It's not every day that one gets to see Home Minister Amit Shah standing beside Congress leader Rahul Gandhi and other politicians from opposite ideologies, grinning in tandem. Prime Minister Narendra Modi along with leaders such as Mamta Banerjee, Uddhav Thackeray, Akhilesh Yadav and others can also be seen sharing space inside the workshop of 70-year-old artist Abdul Gafoor situated in the walled city of Jaipur.
With Makarsankranti just a few days away, Gafoor, sitting inside an 8x6-foot room of his house (workshop), is busy giving last-minute touches to the life-size kites with photos of politicians from across party lines on them. "I shortlist the faces of the kites depending on the popularity of the leader or celebrity. Earlier, I used to be only restricted to state politicians but slowly I started making cut-out kites of national politicians too. This year I have added, Navjyot Singh Sidhu, Mamta Banerjee and Asaduddin Owaisi to my list,” Gafoor Ahmed, who has been making life-size kites of famous celebrities, politicians and sportsmen for the last 40 years, tells Outlook.
As one looks around, tucked inside corners are kites with the faces of actors Katrina Kaif and Vicky Kaushal who recently got married in Rajasthan's Sawai Madhopur.
"Keeping in mind the upcoming Uttar Pradesh polls, I made a cut out of Akhilesh Yadav. Similarly seeing the growing popularity of Owaisi in the Muslim community in Jaipur, I decided to make one kite with his face", added Gafoor, who takes at least four to five days to complete one kite. While Gafoor does all the work alone, sometimes his eight-year-old granddaughter Taranum accompanies him.
Pink City's iconic 'Patang Walon Ka Rasta', situated inside the walled city is abuzz ahead of the festival. Around 500 families living in this area are engaged in kite making. Besides making simple kites, in traditional Jaipur style, they also bring designs and workers from Uttar Pradesh who live here for a month and make designer kites just before the festival. Now kites from Bareily - Manjula, Pauna and Dedh Kanni were available here.
Pink City's famous Patang Walon Ka Rasta, situated inside the walled city is abuzz ahead of the festival. Around 500 families living in this area are engaged in kite making.
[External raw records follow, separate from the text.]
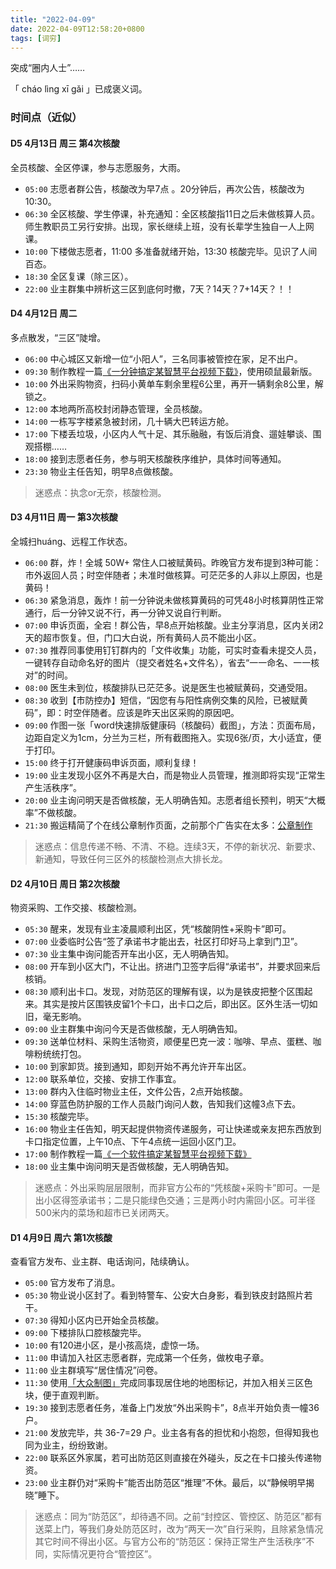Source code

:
 ```yaml
---
title: "2022-04-09"
date: 2022-04-09T12:58:20+0800
tags: [词穷]
---
```


突成“圈内人士”…… 

「 cháo lìng xī gǎi 」已成褒义词。

<!--more-->
### 时间点（近似）

#### D5 4月13日 周三 第4次核酸

全员核酸、全区停课，参与志愿服务，大雨。

- `05:00` 志愿者群公告，核酸改为早7点 。20分钟后，再次公告，核酸改为10:30。
- `06:30` 全区核酸、学生停课，补充通知：全区核酸指11日之后未做核算人员。师生教职员工另行安排。出现，家长继续上班，没有长辈学生独自一人上网课。
- `10:00` 下楼做志愿者，11:00 多准备就绪开始，13:30 核酸完毕。见识了人间百态。
- `18:30` 全区复课（除三区）。
- `22:00` 业主群集中辨析这三区到底何时撤，7天？14天？7+14天？！！

#### D4 4月12日 周二

多点散发，“三区”陡增。

- `06:00` 中心城区又新增一位“小阳人”，三名同事被管控在家，足不出户。
- `09:30` 制作教程一篇[《一分钟搞定某智慧平台视频下载》](https://www.yuque.com/lmm214/tech/rseo1l)，使用硕鼠最新版。
- `10:00` 外出采购物资，扫码小黄单车剩余里程6公里，再开一辆剩余8公里，解锁之。
- `12:00` 本地两所高校封闭静态管理，全员核酸。
- `14:00` 一栋写字楼紧急被封闭，几十辆大巴转运方舱。
- `17:00` 下楼丢垃圾，小区内人气十足、其乐融融，有饭后消食、遛娃攀谈、围观搭棚……
- `18:00` 接到志愿者任务，参与明天核酸秩序维护，具体时间等通知。
- `23:30` 物业主任告知，明早8点做核酸。

> 迷惑点：执念or无奈，核酸检测。

#### D3 4月11日 周一 第3次核酸

全城扫huáng、远程工作状态。

- `06:00` 群，炸！全城 50W+ 常住人口被赋黄码。昨晚官方发布提到3种可能：市外返回人员；时空伴随者；未准时做核算。可茫茫多的人非以上原因，也是黄码！
- `06:30` 紧急消息，轰炸！前一分钟说未做核算黄码的可凭48小时核算阴性正常通行，后一分钟又说不行，再一分钟又说自行判断。
- `07:00` 申诉页面，全宕！群公告，早8点开始核酸。业主分享消息，区内关闭2天的超市恢复。但，门口大白说，所有黄码人员不能出小区。
- `07:30` 推荐同事使用钉钉群内的「文件收集」功能，可实时查看未提交人员，一键转存自动命名好的图片（提交者姓名+文件名），省去“一一命名、一一核对”的时间。
- `08:00` 医生未到位，核酸排队已茫茫多。说是医生也被赋黄码，交通受阻。
- `08:30` 收到【市防控办】短信，“因您有与阳性病例交集的风险，已被赋黄码”，即：时空伴随者。应该是昨天出区采购的原因吧。
- `09:00` 作图一张「word快速排版健康码（核酸码）截图」，方法：页面布局，边距自定义为1cm，分兰为三栏，所有截图拖入。实现6张/页，大小适宜，便于打印。
- `15:00` 终于打开健康码申诉页面，顺利复绿！
- `19:00` 业主发现小区外不再是大白，而是物业人员管理，推测即将实现“正常生产生活秩序”。
- `20:00` 业主询问明天是否做核酸，无人明确告知。志愿者组长预判，明天“大概率”不做核酸。
- `21:30` 搬运精简了个在线公章制作页面，之前那个广告实在太多：[公章制作](https://edui123.com/gongzhang/)

> 迷惑点：信息传递不畅、不清、不稳。连续3天，不停的新状况、新要求、新通知，导致任何三区外的核酸检测点大排长龙。

#### D2 4月10日 周日 第2次核酸

物资采购、工作交接、核酸检测。

- `05:30` 醒来，发现有业主凌晨顺利出区，凭“核酸阴性+采购卡”即可。
- `07:00` 业委临时公告“签了承诺书才能出去，社区打印好马上拿到门卫”。
- `07:30` 业主集中询问能否开车出小区，无人明确告知。
- `08:00` 开车到小区大门，不让出。挤进门卫签字后得“承诺书”，并要求回来后核销。
- `08:30` 顺利出卡口。发现，对防范区的理解有误，以为是铁皮把整个区围起来。其实是按片区围铁皮留1个卡口，出卡口之后，即出区。区外生活一切如旧，毫无影响。
- `09:00` 业主群集中询问今天是否做核酸，无人明确告知。
- `09:30` 送单位材料、采购生活物资，顺便星巴克一波：咖啡、早点、蛋糕、咖啡粉统统打包。
- `10:00` 到家卸货。接到通知，即刻开始不再允许开车出区。
- `12:00` 联系单位，交接、安排工作事宜。
- `13:00` 群内入住临时物业主任，文件公告，2点开始核酸。
- `14:00` 穿蓝色防护服的工作人员敲门询问人数，告知我们这幢3点下去。
- `15:30` 核酸完毕。
- `16:00` 物业主任告知，明天起提供物资传递服务，可让快递或亲友把东西放到卡口指定位置，上午10点、下午4点统一运回小区门卫。
- `17:00` 制作教程一篇[《一个软件搞定某智慧平台视频下载》](https://www.yuque.com/lmm214/tech/vem5lv)
- `18:00` 业主集中询问明天是否做核酸，无人明确告知。

> 迷惑点：外出采购层层限制，而非官方公布的“凭核酸+采购卡”即可。一是出小区得签承诺书；二是只能绿色交通；三是两小时内需回小区。可半径500米内的菜场和超市已关闭两天。

#### D1 4月9日 周六 第1次核酸

查看官方发布、业主群、电话询问，陆续确认。

- `05:00` 官方发布了消息。
- `05:30` 物业说小区封了。看到特警车、公安大白身影，看到铁皮封路照片若干。
- `07:30` 得知小区内已开始全员核酸。
- `09:00` 下楼排队口腔核酸完毕。
- `10:00` 有120进小区，是小孩高烧，虚惊一场。
- `11:00` 申请加入社区志愿者群，完成第一个任务，做枚电子章。
- `11:00` 业主群填写“居住情况”问卷。
- `11:30` 使用[「大众制图」](https://g.dituhui.com/new/)完成同事现居住地的地图标记，并加入相关三区色块，便于直观判断。
- `19:30` 接到志愿者任务，准备上门发放“外出采购卡”，8点半开始负责一幢36户。
- `21:00` 发放完毕，共 36-7=29 户。业主各有各的担忧和小抱怨，但得知我也同为业主，纷纷致谢。
- `22:00` 联系区外家属，若可出防范区则直接在外碰头，反之在卡口接头传递物资。
- `23:00` 业主群仍对“采购卡”能否出防范区“推理”不休。最后，以“静候明早揭晓”睡下。

> 迷惑点：同为“防范区”，却待遇不同。之前“封控区、管控区、防范区”都有送菜上门，等我们身处防范区时，改为“两天一次”自行采购，且除紧急情况其它时间不得出小区。与官方公布的“防范区：保持正常生产生活秩序”不同，实际情况更符合“管控区”。
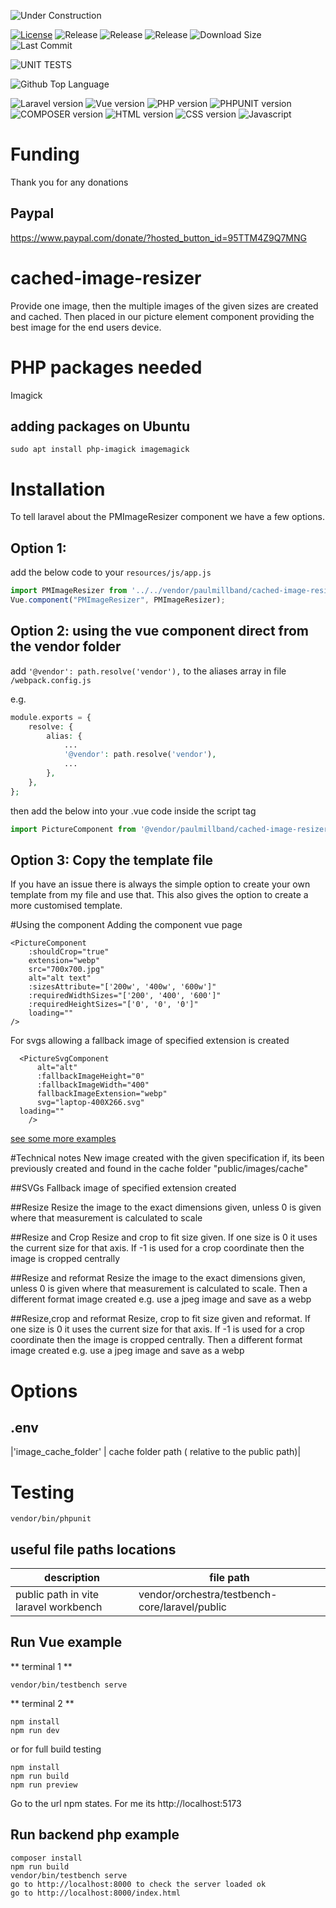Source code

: ![Under Construction][ico-under-construction]

[![License][ico-license]](LICENSE.md)
![Release][ico-in-development]
![Release][ico-release]
![Release][ico-tag]
![Download Size][ico-download-size]
![Last Commit][ico-last-commit]

![UNIT TESTS][ico-unit-tests]

![Github Top Language][ico-top-language]

![Laravel version][ico-laravel-version]
![Vue version][ico-vue-version]
![PHP version][ico-php-version]
![PHPUNIT version][ico-phpunit-version]
![COMPOSER version][ico-composer-version]
![HTML version][ico-html-version]
![CSS version][ico-css-version]
![Javascript][ico-js-version]

[ico-under-construction]: https://img.shields.io/badge/UNDER%20CONSTRUCTION!-red?style=for-the-badge

[ico-license]: https://img.shields.io/badge/license-MIT-brightgreen.svg?style=for-the-badge
[ico-in-development]: https://img.shields.io/badge/Release-Development-yellow?style=for-the-badge
[ico-release]: https://img.shields.io/github/v/release/yorick2/cached-image-resizer?style=for-the-badge
[ico-tag]: https://img.shields.io/github/v/tag/yorick2/cached-image-resizer?style=for-the-badge
[ico-download-size]: https://img.shields.io/github/languages/code-size/yorick2/cached-image-resizer?style=for-the-badge
[ico-last-commit]: https://img.shields.io/github/last-commit/yorick2/cached-image-resizer?style=for-the-badge

[ico-unit-tests]: https://github.com/yorick2/cached-image-resizer/actions/workflows/UnitTests.yml/badge.svg

[ico-top-language]: https://img.shields.io/github/languages/top/yorick2/cached-image-resizer?style=for-the-badge&logoColor=white
[ico-laravel-version]: https://img.shields.io/badge/laravel-FF2D20?style=for-the-badge&logo=laravel&logoColor=white
[ico-vue-version]: https://img.shields.io/badge/Vue%203-4FC08D?style=for-the-badge&logo=vue.js&logoColor=white
[ico-php-version]: https://img.shields.io/badge/PHP%208.1-777BB4?style=for-the-badge&logo=php&logoColor=white
[ico-phpunit-version]: https://img.shields.io/badge/PHPUnit-777BB4?style=for-the-badge&logoColor=white
[ico-composer-version]: https://img.shields.io/badge/composer-885630?style=for-the-badge&logo=composer&logoColor=white
[ico-html-version]: https://img.shields.io/badge/HTML5-E34F26?style=for-the-badge&logo=html5&logoColor=white
[ico-css-version]: https://img.shields.io/badge/CSS3-1572B6?style=for-the-badge&logo=css3&logoColor=white
[ico-js-version]: https://img.shields.io/badge/javascript-F7DF1E?style=for-the-badge&logo=javascript&logoColor=white

# Funding
Thank you for any donations 

## Paypal
https://www.paypal.com/donate/?hosted_button_id=95TTM4Z9Q7MNG

# cached-image-resizer
Provide one image, then the multiple images of the given sizes are created and cached. Then placed in our picture element component providing the best image for the end users device. 

# PHP packages needed
Imagick

## adding packages on Ubuntu
```shell script
sudo apt install php-imagick imagemagick
```

# Installation
To tell laravel about the PMImageResizer component we have a few options. 
 
## Option 1: 
add the below code to your `resources/js/app.js`
```js
import PMImageResizer from '../../vendor/paulmillband/cached-image-resizer/Components/Picture';
Vue.component("PMImageResizer", PMImageResizer);
```

## Option 2: using the vue component direct from the vendor folder
add ``'@vendor': path.resolve('vendor'),`` to the aliases array in file `/webpack.config.js`

e.g.
```php
module.exports = {
    resolve: {
        alias: {
            ...
            '@vendor': path.resolve('vendor'),
            ...
        },
    },
};
```
then add the below into your .vue code inside the script tag

```js
import PictureComponent from '@vendor/paulmillband/cached-image-resizer/Components/Picture';
```

## Option 3: Copy the template file
If you have an issue there is always the simple option to create your own template from my file and use that. This also gives the option to create a more customised template.

#Using the component
Adding the component vue page

```vue
<PictureComponent
    :shouldCrop="true"
    extension="webp"
    src="700x700.jpg"
    alt="alt text"
    :sizesAttribute="['200w', '400w', '600w']"
    :requiredWidthSizes="['200', '400', '600']"
    :requiredHeightSizes="['0', '0', '0']"
    loading=""
/>
```

For svgs allowing a fallback image of specified extension is created
```vue
  <PictureSvgComponent
      alt="alt"
      :fallbackImageHeight="0"
      :fallbackImageWidth="400"
      fallbackImageExtension="webp"
      svg="laptop-400X266.svg"
  loading=""
    />
```

[see some more examples](./App.vue)

#Technical notes
New image created with the given specification if, its been previously created and found in the cache folder "public/images/cache"

##SVGs
Fallback image of specified extension created

##Resize
Resize the image to the exact dimensions given, unless 0 is given where that measurement is calculated to scale

##Resize and Crop
Resize and crop to fit size given. If one size is 0 it uses the current size for that axis. If -1 is used for a crop coordinate then the image is cropped centrally

##Resize and reformat
Resize the image to the exact dimensions given, unless 0 is given where that measurement is calculated to scale. Then a different format image created e.g. use a jpeg image and save as a webp

##Resize,crop and reformat
Resize, crop to fit size given and reformat. If one size is 0 it uses the current size for that axis. If -1 is used for a crop coordinate then the image is cropped centrally. Then a different format image created e.g. use a jpeg image and save as a webp

# Options
## .env
|'image_cache_folder' | cache folder path ( relative to the public path)|

# Testing
```shell script
vendor/bin/phpunit
```

## useful file paths locations
| description | file path |
| -------- | ------- |
| public path in vite laravel workbench | vendor/orchestra/testbench-core/laravel/public |

## Run Vue example
** terminal 1 **
```shell script
vendor/bin/testbench serve
```

** terminal 2 **
```shell script
npm install
npm run dev
```

or for full build testing
```shell script
npm install
npm run build
npm run preview
```

Go to the url npm states. For me its http://localhost:5173

## Run backend php example
```shell script
composer install
npm run build
vendor/bin/testbench serve
go to http://localhost:8000 to check the server loaded ok
go to http://localhost:8000/index.html
```

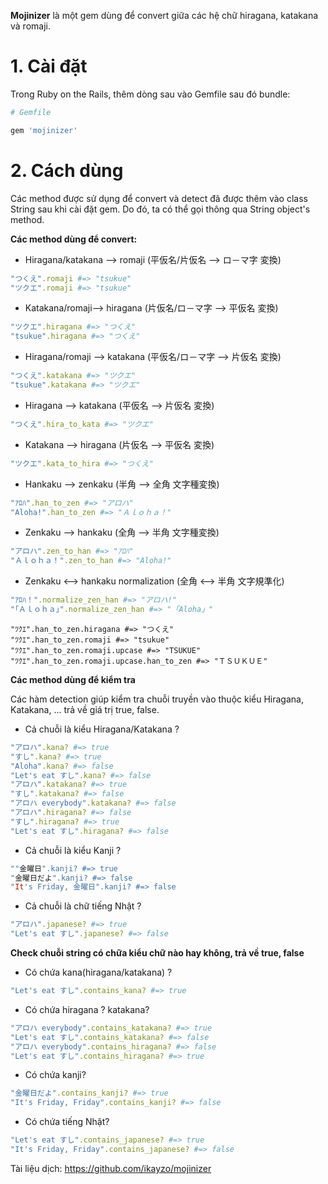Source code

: **Mojinizer** là một gem dùng để convert  giữa các hệ chữ hiragana, katakana và romaji.
# **1. Cài đặt**

Trong Ruby on the Rails, thêm dòng sau vào Gemfile sau đó bundle:

```Ruby
# Gemfile

gem 'mojinizer'
```

# **2. Cách dùng**

Các method được sử dụng để convert và detect đã được thêm vào class String sau khi cài đặt gem. Do đó, ta có thể gọi thông qua String object's method.

**Các method dùng để convert:**

- Hiragana/katakana --> romaji  (平仮名/片仮名 --> ロ－マ字 変換)

```Ruby
"つくえ".romaji #=> "tsukue"
"ツクエ".romaji #=> "tsukue"
```

- Katakana/romaji--> hiragana  (片仮名/ロ－マ字 --> 平仮名 変換)

```Ruby
"ツクエ".hiragana #=> "つくえ"
"tsukue".hiragana #=> "つくえ"
```

- Hiragana/romaji --> katakana (平仮名/ロ－マ字 --> 片仮名 変換)

```Ruby
"つくえ".katakana #=> "ツクエ"
"tsukue".katakana #=> "ツクエ"
```

- Hiragana --> katakana  (平仮名 --> 片仮名 変換)

```Ruby
"つくえ".hira_to_kata #=> "ツクエ"
```

- Katakana --> hiragana (片仮名 --> 平仮名 変換)

```Ruby
"ツクエ".kata_to_hira #=> "つくえ"
```

- Hankaku --> zenkaku (半角 --> 全角 文字種変換)

```Ruby
"ｱﾛﾊ".han_to_zen #=> "アロハ"
"Aloha!".han_to_zen #=> "Ａｌｏｈａ！"
```

- Zenkaku --> hankaku (全角 --> 半角 文字種変換)

```Ruby
"アロハ".zen_to_han #=> "ｱﾛﾊ"
"Ａｌｏｈａ！".zen_to_han #=> "Aloha!"
```

- Zenkaku <--> hankaku normalization (全角 <--> 半角 文字規準化)

```Ruby
"ｱﾛﾊ！".normalize_zen_han #=> "アロハ!"
"｢Ａｌｏｈａ｣".normalize_zen_han #=> "「Aloha」"
```

```"tsukue".katakana.zen_to_han #=> "ﾂｸｴ"
"ﾂｸｴ".han_to_zen.hiragana #=> "つくえ"
"ﾂｸｴ".han_to_zen.romaji #=> "tsukue"
"ﾂｸｴ".han_to_zen.romaji.upcase #=> "TSUKUE"
"ﾂｸｴ".han_to_zen.romaji.upcase.han_to_zen #=> "ＴＳＵＫＵＥ"
```

**Các method dùng để kiểm tra**

Các hàm detection giúp kiểm tra chuỗi truyền vào thuộc kiểu Hiragana, Katakana, ... trả về giá trị true, false.

 - Cả chuỗi là kiểu Hiragana/Katakana ?
```Ruby
"アロハ".kana? #=> true
"すし".kana? #=> true
"Aloha".kana? #=> false
"Let's eat すし".kana? #=> false
"アロハ".katakana? #=> true
"すし".katakana? #=> false
"アロハ everybody".katakana? #=> false
"アロハ".hiragana? #=> false
"すし".hiragana? #=> true
"Let's eat すし".hiragana? #=> false
```

- Cả chuỗi là kiểu Kanji ?
```Ruby
""金曜日".kanji? #=> true
"金曜日だよ".kanji? #=> false
"It's Friday, 金曜日".kanji? #=> false
```

- Cả chuỗi là chữ tiếng Nhật ?
```Ruby
"アロハ".japanese? #=> true
"Let's eat すし".japanese? #=> false
```

**Check chuỗi string có chữa kiểu chữ nào hay không, trả về true, false**

- Có chứa  kana(hiragana/katakana) ?
```Ruby
"Let's eat すし".contains_kana? #=> true
```
- Có chứa hiragana ? katakana?
```Ruby
"アロハ everybody".contains_katakana? #=> true
"Let's eat すし".contains_katakana? #=> false
"アロハ everybody".contains_hiragana? #=> false
"Let's eat すし".contains_hiragana? #=> true
```
- Có chứa kanji?
```Ruby
"金曜日だよ".contains_kanji? #=> true
"It's Friday, Friday".contains_kanji? #=> false
```

- Có chứa tiếng Nhật?
```Ruby
"Let's eat すし".contains_japanese? #=> true
"It's Friday, Friday".contains_japanese? #=> false
```
 
Tài liệu dịch: https://github.com/ikayzo/mojinizer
Photo by Tabeenah Anjum. (Credit: Tabeenah Anjum/Outlook)
The shopkeepers not only sell the kites across the state but also export them to Delhi, Haryana and Gujarat. The kite shops situated in Handipura and Haldiyon Ka Raasta have witnessed a dip from the last two years. "We are witnessing a dip in the sale and it is due to the pandemic. This year Omicron scare and the curbs imposed by the state government has spoiled the festival. The livelihood of thousands of families is dependent on kite making and selling. And everyone is going through a bad phase", Noor Mohammad, a kite seller at Ramganj, told Outlook.
A Jaipuri-style kite costs around Rs 5-10, whereas the fancy ones are priced at Rs 10-50. Jaipur's kite flying has a 150-year-old history and was made popular by Maharaja Sawai Ram Singh II, who brought the tradition from Lucknow to Jaipur. The tradition continues at the City Palace, even now. Everywhere a proper Makarsankranti is celebrated in the premises of the palace.